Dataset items
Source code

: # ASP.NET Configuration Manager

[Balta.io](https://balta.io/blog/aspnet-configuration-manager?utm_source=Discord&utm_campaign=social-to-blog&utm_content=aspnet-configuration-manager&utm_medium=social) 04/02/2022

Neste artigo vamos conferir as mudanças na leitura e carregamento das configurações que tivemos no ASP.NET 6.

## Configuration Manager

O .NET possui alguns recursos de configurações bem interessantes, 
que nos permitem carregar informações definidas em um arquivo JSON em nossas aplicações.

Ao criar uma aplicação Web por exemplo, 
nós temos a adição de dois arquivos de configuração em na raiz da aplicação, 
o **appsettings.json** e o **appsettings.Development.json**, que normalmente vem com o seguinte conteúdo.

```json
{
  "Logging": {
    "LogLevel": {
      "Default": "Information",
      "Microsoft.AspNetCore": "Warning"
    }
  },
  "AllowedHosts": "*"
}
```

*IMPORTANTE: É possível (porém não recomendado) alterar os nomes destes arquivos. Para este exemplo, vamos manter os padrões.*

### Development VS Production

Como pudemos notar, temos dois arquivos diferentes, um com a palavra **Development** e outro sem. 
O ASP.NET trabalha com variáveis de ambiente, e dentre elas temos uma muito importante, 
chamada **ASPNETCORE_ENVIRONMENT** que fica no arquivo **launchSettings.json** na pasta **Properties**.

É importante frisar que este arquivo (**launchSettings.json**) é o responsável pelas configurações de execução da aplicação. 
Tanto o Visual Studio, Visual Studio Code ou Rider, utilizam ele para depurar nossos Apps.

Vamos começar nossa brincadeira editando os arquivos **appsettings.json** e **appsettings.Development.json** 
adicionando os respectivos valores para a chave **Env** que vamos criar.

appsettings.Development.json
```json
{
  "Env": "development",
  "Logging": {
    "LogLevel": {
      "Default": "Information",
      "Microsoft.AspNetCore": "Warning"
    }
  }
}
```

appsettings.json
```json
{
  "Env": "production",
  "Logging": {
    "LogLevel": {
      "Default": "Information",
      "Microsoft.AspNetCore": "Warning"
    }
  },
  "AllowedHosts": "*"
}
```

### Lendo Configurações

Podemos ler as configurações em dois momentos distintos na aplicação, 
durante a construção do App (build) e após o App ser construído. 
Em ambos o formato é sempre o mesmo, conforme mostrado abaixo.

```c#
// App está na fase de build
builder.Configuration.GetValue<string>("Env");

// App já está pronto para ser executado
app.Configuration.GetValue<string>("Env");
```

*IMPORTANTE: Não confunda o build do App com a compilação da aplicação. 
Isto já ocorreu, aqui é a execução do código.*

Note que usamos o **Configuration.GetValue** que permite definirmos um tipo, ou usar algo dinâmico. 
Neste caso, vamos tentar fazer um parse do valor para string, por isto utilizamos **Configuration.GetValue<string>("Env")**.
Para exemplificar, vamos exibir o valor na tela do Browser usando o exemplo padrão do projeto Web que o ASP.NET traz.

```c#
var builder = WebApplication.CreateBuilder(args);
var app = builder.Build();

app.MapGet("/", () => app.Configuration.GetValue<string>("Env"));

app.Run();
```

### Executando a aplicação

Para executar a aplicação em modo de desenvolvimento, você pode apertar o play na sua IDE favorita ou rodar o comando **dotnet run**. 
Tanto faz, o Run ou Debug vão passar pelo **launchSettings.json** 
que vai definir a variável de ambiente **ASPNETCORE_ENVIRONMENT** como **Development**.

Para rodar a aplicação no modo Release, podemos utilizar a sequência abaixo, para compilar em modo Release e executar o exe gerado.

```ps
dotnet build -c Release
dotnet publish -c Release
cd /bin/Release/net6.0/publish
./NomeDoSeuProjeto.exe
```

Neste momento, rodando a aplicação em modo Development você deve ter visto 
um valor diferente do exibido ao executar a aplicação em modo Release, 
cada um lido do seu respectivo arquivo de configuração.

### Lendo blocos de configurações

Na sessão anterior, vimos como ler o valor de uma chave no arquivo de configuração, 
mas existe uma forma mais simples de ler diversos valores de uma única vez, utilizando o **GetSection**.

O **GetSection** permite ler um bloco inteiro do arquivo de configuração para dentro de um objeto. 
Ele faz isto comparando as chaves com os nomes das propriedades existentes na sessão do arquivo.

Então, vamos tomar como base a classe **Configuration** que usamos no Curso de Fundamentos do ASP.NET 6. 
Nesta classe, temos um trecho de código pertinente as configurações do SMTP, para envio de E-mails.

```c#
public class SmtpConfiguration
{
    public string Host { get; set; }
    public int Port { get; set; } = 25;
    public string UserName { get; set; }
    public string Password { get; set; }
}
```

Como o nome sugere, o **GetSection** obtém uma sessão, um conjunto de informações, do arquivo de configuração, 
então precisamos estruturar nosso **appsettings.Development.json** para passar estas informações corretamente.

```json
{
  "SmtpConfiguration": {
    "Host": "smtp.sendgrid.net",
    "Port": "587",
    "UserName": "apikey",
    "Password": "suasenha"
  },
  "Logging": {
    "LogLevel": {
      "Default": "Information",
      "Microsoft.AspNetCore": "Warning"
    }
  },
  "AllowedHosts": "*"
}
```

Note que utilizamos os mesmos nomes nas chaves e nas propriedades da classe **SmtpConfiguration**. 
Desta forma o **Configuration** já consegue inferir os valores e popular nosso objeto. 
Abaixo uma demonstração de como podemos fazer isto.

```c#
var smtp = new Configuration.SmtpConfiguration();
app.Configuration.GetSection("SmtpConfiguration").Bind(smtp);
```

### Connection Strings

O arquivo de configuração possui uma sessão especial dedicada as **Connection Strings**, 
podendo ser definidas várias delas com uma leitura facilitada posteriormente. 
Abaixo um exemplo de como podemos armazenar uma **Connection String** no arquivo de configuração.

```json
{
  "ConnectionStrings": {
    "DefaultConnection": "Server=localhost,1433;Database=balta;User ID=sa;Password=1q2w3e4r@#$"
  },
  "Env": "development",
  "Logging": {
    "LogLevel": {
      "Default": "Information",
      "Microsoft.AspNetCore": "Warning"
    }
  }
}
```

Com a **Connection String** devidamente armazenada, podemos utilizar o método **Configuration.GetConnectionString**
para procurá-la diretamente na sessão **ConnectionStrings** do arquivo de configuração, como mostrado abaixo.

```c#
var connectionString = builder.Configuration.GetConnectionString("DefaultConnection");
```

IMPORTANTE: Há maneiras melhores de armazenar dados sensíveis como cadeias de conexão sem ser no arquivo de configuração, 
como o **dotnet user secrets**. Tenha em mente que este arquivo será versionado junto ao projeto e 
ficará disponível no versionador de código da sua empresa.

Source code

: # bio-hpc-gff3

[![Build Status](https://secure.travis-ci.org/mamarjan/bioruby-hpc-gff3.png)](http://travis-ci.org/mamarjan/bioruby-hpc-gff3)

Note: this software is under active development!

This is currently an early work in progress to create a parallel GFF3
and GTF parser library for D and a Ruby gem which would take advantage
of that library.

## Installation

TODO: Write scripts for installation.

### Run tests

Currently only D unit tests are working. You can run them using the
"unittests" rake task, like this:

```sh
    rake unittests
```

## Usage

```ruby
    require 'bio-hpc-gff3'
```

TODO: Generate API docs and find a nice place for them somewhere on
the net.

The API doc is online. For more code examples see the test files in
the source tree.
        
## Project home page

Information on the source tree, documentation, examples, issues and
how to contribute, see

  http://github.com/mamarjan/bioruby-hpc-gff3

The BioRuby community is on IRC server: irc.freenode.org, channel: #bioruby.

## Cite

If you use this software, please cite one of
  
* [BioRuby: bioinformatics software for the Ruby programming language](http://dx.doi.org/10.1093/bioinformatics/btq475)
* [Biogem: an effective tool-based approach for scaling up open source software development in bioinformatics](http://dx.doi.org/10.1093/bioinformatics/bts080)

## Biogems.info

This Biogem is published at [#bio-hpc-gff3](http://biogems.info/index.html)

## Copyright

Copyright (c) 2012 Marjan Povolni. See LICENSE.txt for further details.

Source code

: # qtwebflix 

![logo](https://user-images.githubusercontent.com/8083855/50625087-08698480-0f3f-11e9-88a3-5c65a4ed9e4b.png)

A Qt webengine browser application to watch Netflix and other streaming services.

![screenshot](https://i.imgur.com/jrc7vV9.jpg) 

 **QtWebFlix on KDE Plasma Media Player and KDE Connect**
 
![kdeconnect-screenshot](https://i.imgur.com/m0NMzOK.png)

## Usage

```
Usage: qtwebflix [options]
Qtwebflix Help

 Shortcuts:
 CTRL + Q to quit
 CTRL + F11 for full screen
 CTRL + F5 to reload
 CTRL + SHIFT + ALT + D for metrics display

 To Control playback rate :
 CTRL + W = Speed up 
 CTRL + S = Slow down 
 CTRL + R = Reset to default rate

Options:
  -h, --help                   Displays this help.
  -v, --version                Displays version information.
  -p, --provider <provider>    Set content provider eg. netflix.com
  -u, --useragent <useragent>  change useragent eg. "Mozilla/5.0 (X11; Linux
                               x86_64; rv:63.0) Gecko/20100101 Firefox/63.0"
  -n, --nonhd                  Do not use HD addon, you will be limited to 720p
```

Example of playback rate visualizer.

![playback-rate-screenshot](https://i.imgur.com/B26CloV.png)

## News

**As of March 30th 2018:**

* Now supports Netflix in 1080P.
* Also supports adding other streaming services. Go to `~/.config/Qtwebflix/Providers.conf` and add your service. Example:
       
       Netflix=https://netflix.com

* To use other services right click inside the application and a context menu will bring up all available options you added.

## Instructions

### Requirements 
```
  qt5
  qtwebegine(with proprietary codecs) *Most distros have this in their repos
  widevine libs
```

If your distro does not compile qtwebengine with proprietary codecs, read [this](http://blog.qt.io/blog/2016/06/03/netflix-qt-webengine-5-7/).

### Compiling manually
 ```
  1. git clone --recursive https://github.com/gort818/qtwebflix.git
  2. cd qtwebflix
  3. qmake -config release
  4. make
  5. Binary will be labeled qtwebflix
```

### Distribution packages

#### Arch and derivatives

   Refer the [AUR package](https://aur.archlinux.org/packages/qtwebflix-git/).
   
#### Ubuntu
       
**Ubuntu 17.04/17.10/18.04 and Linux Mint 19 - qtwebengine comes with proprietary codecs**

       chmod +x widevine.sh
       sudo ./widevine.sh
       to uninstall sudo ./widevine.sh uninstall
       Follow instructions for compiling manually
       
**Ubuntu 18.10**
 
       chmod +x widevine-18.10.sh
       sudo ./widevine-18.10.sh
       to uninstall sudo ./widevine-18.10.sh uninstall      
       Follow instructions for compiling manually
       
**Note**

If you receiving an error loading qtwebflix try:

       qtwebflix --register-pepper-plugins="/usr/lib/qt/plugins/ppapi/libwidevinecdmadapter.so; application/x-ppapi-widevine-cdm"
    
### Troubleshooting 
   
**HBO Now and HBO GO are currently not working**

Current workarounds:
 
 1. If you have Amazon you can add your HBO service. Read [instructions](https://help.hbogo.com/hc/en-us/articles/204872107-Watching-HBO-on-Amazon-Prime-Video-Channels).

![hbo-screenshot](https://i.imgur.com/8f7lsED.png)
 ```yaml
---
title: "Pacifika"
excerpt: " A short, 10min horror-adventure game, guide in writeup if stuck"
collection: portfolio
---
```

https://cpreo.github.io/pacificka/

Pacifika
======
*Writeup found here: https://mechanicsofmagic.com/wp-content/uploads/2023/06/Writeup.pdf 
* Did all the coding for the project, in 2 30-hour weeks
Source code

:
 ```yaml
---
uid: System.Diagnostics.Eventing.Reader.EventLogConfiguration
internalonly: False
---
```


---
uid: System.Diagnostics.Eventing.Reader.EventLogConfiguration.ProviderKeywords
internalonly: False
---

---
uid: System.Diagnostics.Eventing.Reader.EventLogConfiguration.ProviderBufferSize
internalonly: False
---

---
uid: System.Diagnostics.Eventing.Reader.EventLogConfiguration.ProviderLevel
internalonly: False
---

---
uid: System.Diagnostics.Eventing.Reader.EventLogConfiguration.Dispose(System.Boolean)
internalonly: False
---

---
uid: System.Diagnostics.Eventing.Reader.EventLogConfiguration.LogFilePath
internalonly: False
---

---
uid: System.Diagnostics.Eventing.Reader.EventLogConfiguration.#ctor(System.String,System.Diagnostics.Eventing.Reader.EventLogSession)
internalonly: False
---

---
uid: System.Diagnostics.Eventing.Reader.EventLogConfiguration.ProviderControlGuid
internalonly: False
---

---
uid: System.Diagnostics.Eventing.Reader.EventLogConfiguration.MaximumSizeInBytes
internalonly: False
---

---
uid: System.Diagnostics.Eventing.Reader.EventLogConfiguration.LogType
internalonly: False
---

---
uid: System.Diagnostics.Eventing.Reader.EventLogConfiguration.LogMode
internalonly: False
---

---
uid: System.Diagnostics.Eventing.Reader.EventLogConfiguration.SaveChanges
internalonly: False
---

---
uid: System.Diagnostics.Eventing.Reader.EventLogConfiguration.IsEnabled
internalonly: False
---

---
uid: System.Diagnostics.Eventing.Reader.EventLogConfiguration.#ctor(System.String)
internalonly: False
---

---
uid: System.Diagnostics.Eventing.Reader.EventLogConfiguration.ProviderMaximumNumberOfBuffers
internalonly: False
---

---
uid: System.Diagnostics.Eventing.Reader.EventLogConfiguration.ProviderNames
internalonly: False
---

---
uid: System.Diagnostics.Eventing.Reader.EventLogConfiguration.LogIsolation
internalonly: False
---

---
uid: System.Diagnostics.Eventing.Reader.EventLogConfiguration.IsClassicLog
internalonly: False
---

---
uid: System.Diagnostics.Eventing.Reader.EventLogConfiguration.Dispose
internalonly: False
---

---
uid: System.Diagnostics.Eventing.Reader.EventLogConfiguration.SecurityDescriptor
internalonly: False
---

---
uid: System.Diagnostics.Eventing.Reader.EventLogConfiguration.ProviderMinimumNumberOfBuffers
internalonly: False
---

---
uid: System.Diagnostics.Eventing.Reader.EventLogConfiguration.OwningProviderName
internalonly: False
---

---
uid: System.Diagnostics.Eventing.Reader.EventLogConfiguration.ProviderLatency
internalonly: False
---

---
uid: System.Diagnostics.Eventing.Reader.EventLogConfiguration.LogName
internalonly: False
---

▸ TASK PROMPT:
Throughout the data above, report every line that contains the string "working".

▸ SOLUTION TO THIS TASK:
Currently only D unit tests are working. You can run them using the
**HBO Now and HBO GO are currently not working**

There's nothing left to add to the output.